══ Record excerpts ══

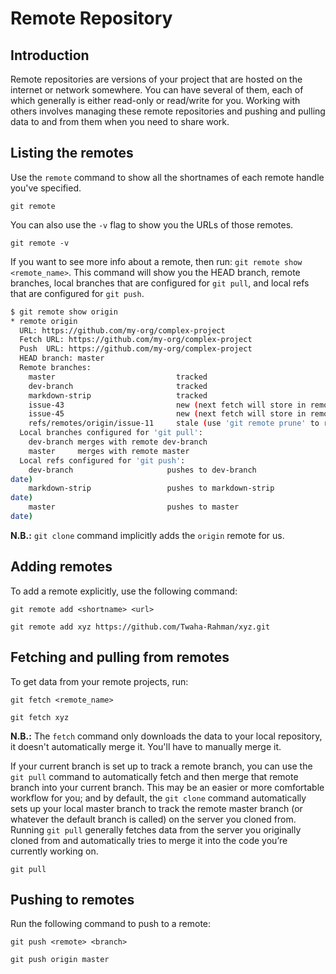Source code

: # Remote Repository

## Introduction

Remote repositories are versions of your project that are hosted on the internet
or network somewhere. You can have several of them, each of which generally is
either read-only or read/write for you. Working with others involves managing
these remote repositories and pushing and pulling data to and from them when you
need to share work.

## Listing the remotes

Use the `remote` command to show all the shortnames of each remote handle you've
specified.

```fish
git remote
```

You can also use the `-v` flag to show you the URLs of those remotes.

```fish
git remote -v
```

If you want to see more info about a remote, then run: `git remote show <remote_name>`.
This command will show you the HEAD branch, remote branches, local branches that are
configured for `git pull`, and local refs that are configured for `git push`.

```sh
$ git remote show origin
* remote origin
  URL: https://github.com/my-org/complex-project
  Fetch URL: https://github.com/my-org/complex-project
  Push  URL: https://github.com/my-org/complex-project
  HEAD branch: master
  Remote branches:
    master                           tracked
    dev-branch                       tracked
    markdown-strip                   tracked
    issue-43                         new (next fetch will store in remotes/origin)
    issue-45                         new (next fetch will store in remotes/origin)
    refs/remotes/origin/issue-11     stale (use 'git remote prune' to remove)
  Local branches configured for 'git pull':
    dev-branch merges with remote dev-branch
    master     merges with remote master
  Local refs configured for 'git push':
    dev-branch                     pushes to dev-branch                     (up to
date)
    markdown-strip                 pushes to markdown-strip                 (up to
date)
    master                         pushes to master                         (up to
date)
```

**N.B.:** `git clone` command implicitly adds the `origin` remote for us.

## Adding remotes

To add a remote explicitly, use the following command:

```fish
git remote add <shortname> <url>

git remote add xyz https://github.com/Twaha-Rahman/xyz.git
```

## Fetching and pulling from remotes

To get data from your remote projects, run:

```fish
git fetch <remote_name>

git fetch xyz
```

**N.B.:** The `fetch` command only downloads the data to your local repository,
it doesn't automatically merge it. You'll have to manually merge it.

If your current branch is set up to track a remote branch, you can use the
`git pull` command to automatically fetch and then merge that remote branch into
your current branch. This may be an easier or more comfortable workflow for you;
and by default, the `git clone` command automatically sets up your local master
branch to track the remote master branch (or whatever the default branch is
called) on the server you cloned from. Running `git pull` generally fetches data
from the server you originally cloned from and automatically tries to merge it
into the code you’re currently working on.

```fish
git pull
```

## Pushing to remotes

Run the following command to push to a remote:

```fish
git push <remote> <branch>

git push origin master
```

═══

Going through the data above, count the lines where the string "cloned" appears, and answer with only that number.

■ **Reply**: 2